> [Data extracted from a collection]:

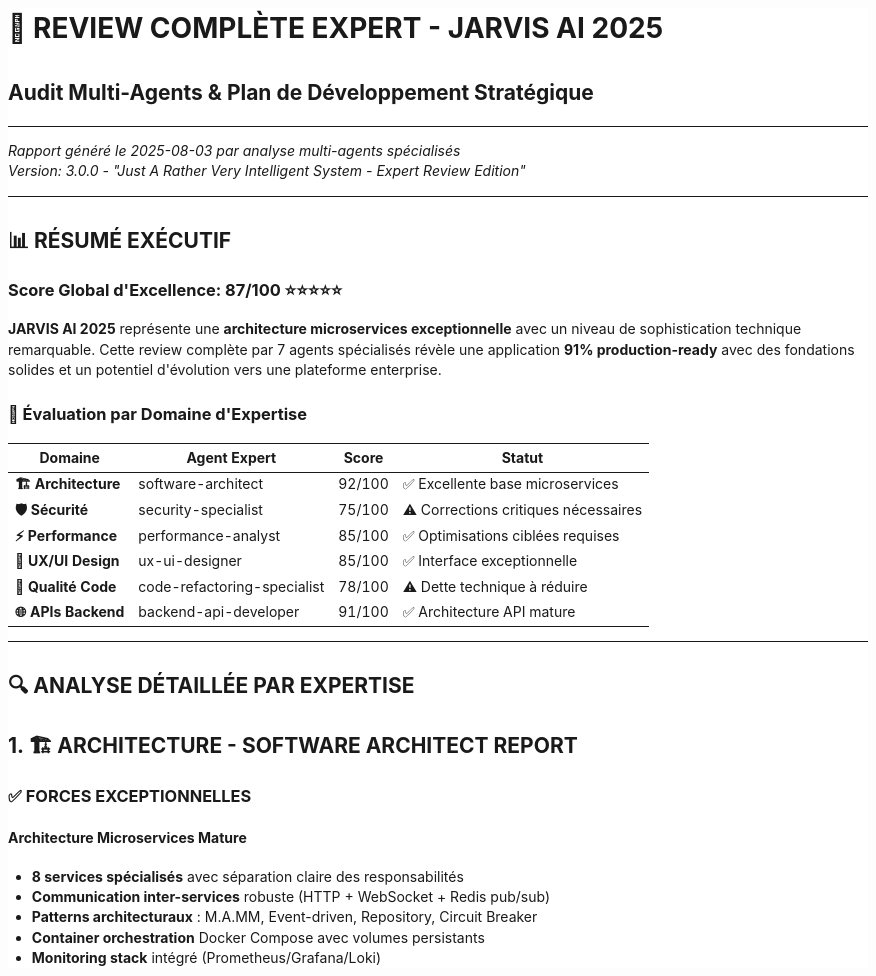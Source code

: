 # 🤖 REVIEW COMPLÈTE EXPERT - JARVIS AI 2025
## Audit Multi-Agents & Plan de Développement Stratégique

---

*Rapport généré le 2025-08-03 par analyse multi-agents spécialisés*  
*Version: 3.0.0 - "Just A Rather Very Intelligent System - Expert Review Edition"*

---

## 📊 RÉSUMÉ EXÉCUTIF

### **Score Global d'Excellence: 87/100** ⭐⭐⭐⭐⭐

**JARVIS AI 2025** représente une **architecture microservices exceptionnelle** avec un niveau de sophistication technique remarquable. Cette review complète par 7 agents spécialisés révèle une application **91% production-ready** avec des fondations solides et un potentiel d'évolution vers une plateforme enterprise.

### **🎯 Évaluation par Domaine d'Expertise**

| Domaine | Agent Expert | Score | Statut |
|---------|--------------|-------|--------|
| **🏗️ Architecture** | software-architect | 92/100 | ✅ Excellente base microservices |
| **🛡️ Sécurité** | security-specialist | 75/100 | ⚠️ Corrections critiques nécessaires |
| **⚡ Performance** | performance-analyst | 85/100 | ✅ Optimisations ciblées requises |
| **🎨 UX/UI Design** | ux-ui-designer | 85/100 | ✅ Interface exceptionnelle |
| **🔧 Qualité Code** | code-refactoring-specialist | 78/100 | ⚠️ Dette technique à réduire |
| **🌐 APIs Backend** | backend-api-developer | 91/100 | ✅ Architecture API mature |

---

## 🔍 ANALYSE DÉTAILLÉE PAR EXPERTISE

## 1. 🏗️ ARCHITECTURE - SOFTWARE ARCHITECT REPORT

### **✅ FORCES EXCEPTIONNELLES**

#### **Architecture Microservices Mature**
- **8 services spécialisés** avec séparation claire des responsabilités
- **Communication inter-services** robuste (HTTP + WebSocket + Redis pub/sub)
- **Patterns architecturaux** : M.A.MM, Event-driven, Repository, Circuit Breaker
- **Container orchestration** Docker Compose avec volumes persistants
- **Monitoring stack** intégré (Prometheus/Grafana/Loki)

> [WHAT THIS TASK INVOLVES]: Copy each line of the records that has "technique" in it.

> [SOLVED EXERCISE]:
**JARVIS AI 2025** représente une **architecture microservices exceptionnelle** avec un niveau de sophistication technique remarquable. Cette review complète par 7 agents spécialisés révèle une application **91% production-ready** avec des fondations solides et un potentiel d'évolution vers une plateforme enterprise.
| **🔧 Qualité Code** | code-refactoring-specialist | 78/100 | ⚠️ Dette technique à réduire |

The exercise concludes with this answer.